Notre petit inventaire reste inachevé. Si le lecteur constate qu’il est criblé d’erreurs qu’il se rassure : cela ne fera que renforcer sa raison d’être. L’erreur est une force en présence comme notre ombre. Vaut mieux l’approcher avec humour. L’erreur ouvre une porte mais n’indique jamais le chemin. Même dans la recherche scientifique, la créativité humaine va de pair avec la capacité d’être à l’affût des erreurs les plus inattendues.

 

Notes

 

[1] Jean Jamin, L’Homme, § Fausse erreur, Paris, EHESS, n. 146, 1998, pp. 249-263 : docplayer.fr.

[2] Platon, Théétète, Paris, GF Flammarion, 2° éd. 1995, p. 206.

[3] Hans Blumenberg, Le Rire de la servante de Thrace. Une histoire des origines de la théorie, trad. L. Cassagnau, L Arche, 2000.

[4] Pour une analyse plus détaillée, lire Hans Blumenberg.

[5] Ernst Bloch, Traces, traduit de l’allemand par Pierre Quillet et Hans Hildebrand, Paris, Gallimard, 1968, p. 165.
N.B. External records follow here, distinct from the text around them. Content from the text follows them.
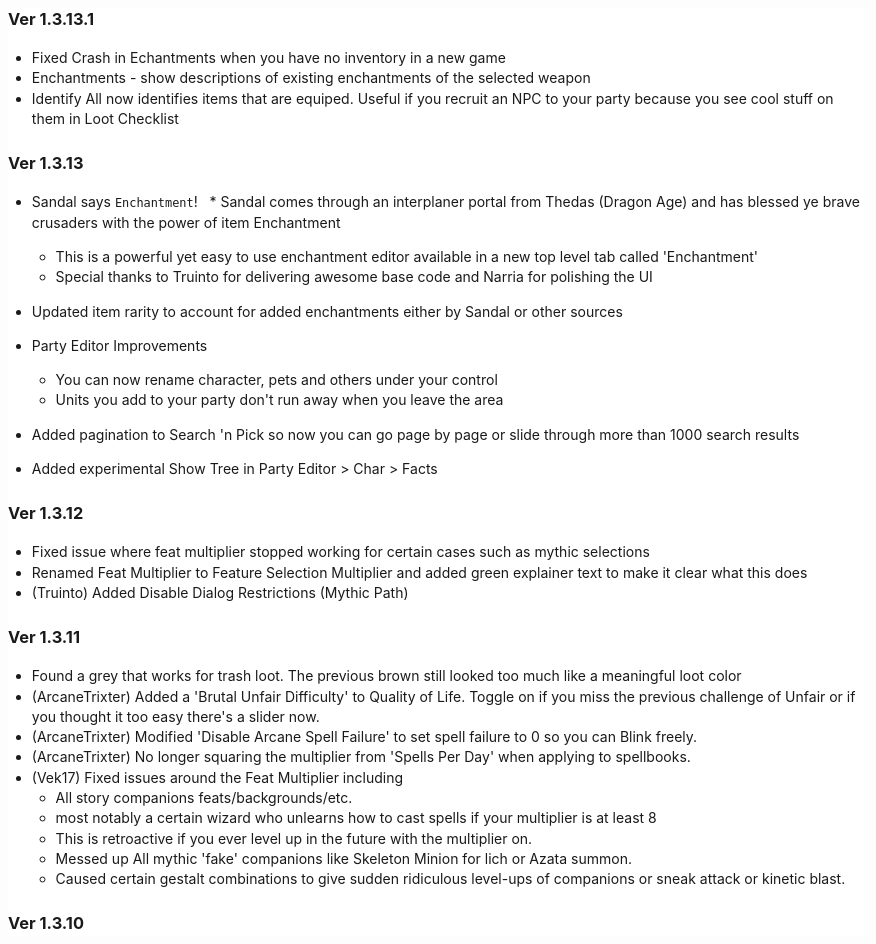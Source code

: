 ### Ver 1.3.13.1

* Fixed Crash in Echantments when you have no inventory in a new game
* Enchantments - show descriptions of existing enchantments of the selected weapon
* Identify All now identifies items that are equiped. Useful if you recruit an NPC to your party because you see cool stuff on them in Loot Checklist

### Ver 1.3.13

* Sandal says `Enchantment`!
  * Sandal comes through an interplaner portal from Thedas (Dragon Age) and has blessed ye brave crusaders with the power of item Enchantment
  * This is a powerful yet easy to use enchantment editor available in a new top level tab called 'Enchantment'
  * Special thanks to Truinto for delivering awesome base code and Narria for polishing the UI

* Updated item rarity to account for added enchantments either by Sandal or other sources
* Party Editor Improvements
  * You can now rename character, pets and others under your control
  * Units you add to your party don't run away when you leave the area

* Added pagination to Search 'n Pick so now you can go page by page or slide through more than 1000 search results
* Added experimental Show Tree in Party Editor > Char > Facts

### Ver 1.3.12

* Fixed issue where feat multiplier stopped working for certain cases such as mythic selections
* Renamed Feat Multiplier to Feature Selection Multiplier and added green explainer text to make it clear what this does
* (Truinto) Added Disable Dialog Restrictions (Mythic Path)

### Ver 1.3.11

* Found a grey that works for trash loot. The previous brown still looked too much like a meaningful loot color
* (ArcaneTrixter) Added a 'Brutal Unfair Difficulty' to Quality of Life. Toggle on if you miss the previous challenge of Unfair or if you thought it too easy there's a slider now.
* (ArcaneTrixter) Modified 'Disable Arcane Spell Failure' to set spell failure to 0 so you can Blink freely.
* (ArcaneTrixter) No longer squaring the multiplier from 'Spells Per Day' when applying to spellbooks.
* (Vek17) Fixed issues around the Feat Multiplier including
  * All story companions feats/backgrounds/etc. 
  * most notably a certain wizard who unlearns how to cast spells if your multiplier is at least 8
  * This is retroactive if you ever level up in the future with the multiplier on.
  * Messed up All mythic 'fake' companions like Skeleton Minion for lich or Azata summon.
  * Caused certain gestalt combinations to give sudden ridiculous level-ups of companions or sneak attack or kinetic blast.

### Ver 1.3.10
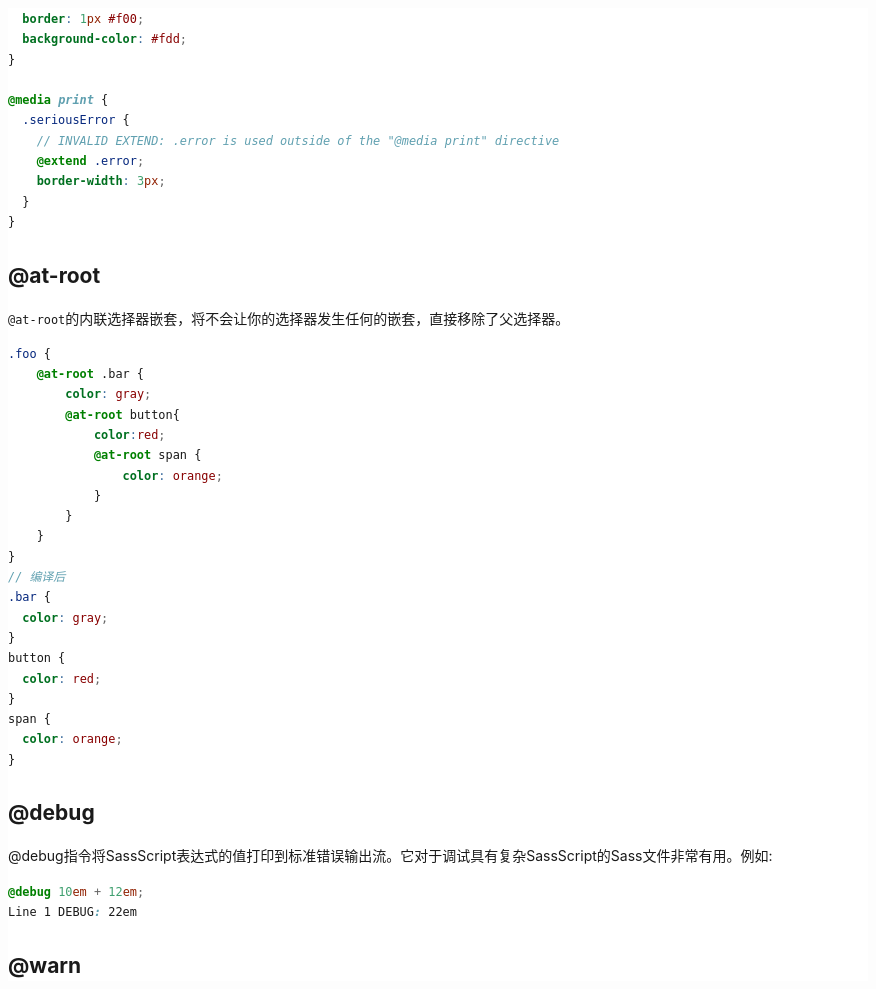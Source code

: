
 ``` scss
  border: 1px #f00;
  background-color: #fdd;
}

@media print {
  .seriousError {
    // INVALID EXTEND: .error is used outside of the "@media print" directive
    @extend .error;
    border-width: 3px;
  }
}
```

## @at-root

`@at-root`的内联选择器嵌套，将不会让你的选择器发生任何的嵌套，直接移除了父选择器。

``` scss
.foo {
    @at-root .bar {
        color: gray;
        @at-root button{
            color:red;
            @at-root span {
                color: orange;
            }
        }
    }
}
// 编译后
.bar {
  color: gray;
}
button {
  color: red;
}
span {
  color: orange;
}
```

## @debug

@debug指令将SassScript表达式的值打印到标准错误输出流。它对于调试具有复杂SassScript的Sass文件非常有用。例如:

``` scss
@debug 10em + 12em;
Line 1 DEBUG: 22em
```

## @warn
[6] Nous renvoyons le lecteur au livre de Giorgio Agamben, Signature rerum, sur la méthode, traduit de l’italien par Joël Gayraud, Paris, Librairie philosophique J. Vrin, 2008.

[7] W. Benjamin cite Brecht : « la situation, dit Brecht, se complique du fait que, moins que jamais, une simple ‘reproduction de la réalité’ n’explique quoique ça soit de la réalité. » Walter Benjamin, Petite histoire de la photographie, in La revue Études photographiques, no. 1, 1996, pp. 6 - 39.

[8] Franz Kafka, Aphorismes, édition bilingue, traduction Guy Fillion, Paris, Joseph K., 1994, pp. 56-57.

[9] Franz Kafka, op. cit.

[12] Diophante d’Alexandrie est l’un des derniers représentants des mathématiciens grecs de l’Antiquité. Il est à la théorie des nombres ce qu’Euclide est à la géométrie. On lui doit probablement une grande partie des problèmes de mathématiques que l’on rencontre de nos jours sur les bancs de l’école, les amphores percées ayant été remplacées par les baignoires qui coulent. C’est un exemplaire de ses livres, rescapé de la destruction de la bibliothèque d’Alexandrie, recopié plusieurs fois et traduit, qui s’est finalement trouvé sur le bureau de Pierre de Fermat, à une époque où les mathématiques grecques vivaient une renaissance en Europe. Lire : www.letemps.ch.

[13] Paul Verlaine, Après la chose faite, après le coup porté, du recueil Bonheur, www.poesie-francaise.fr.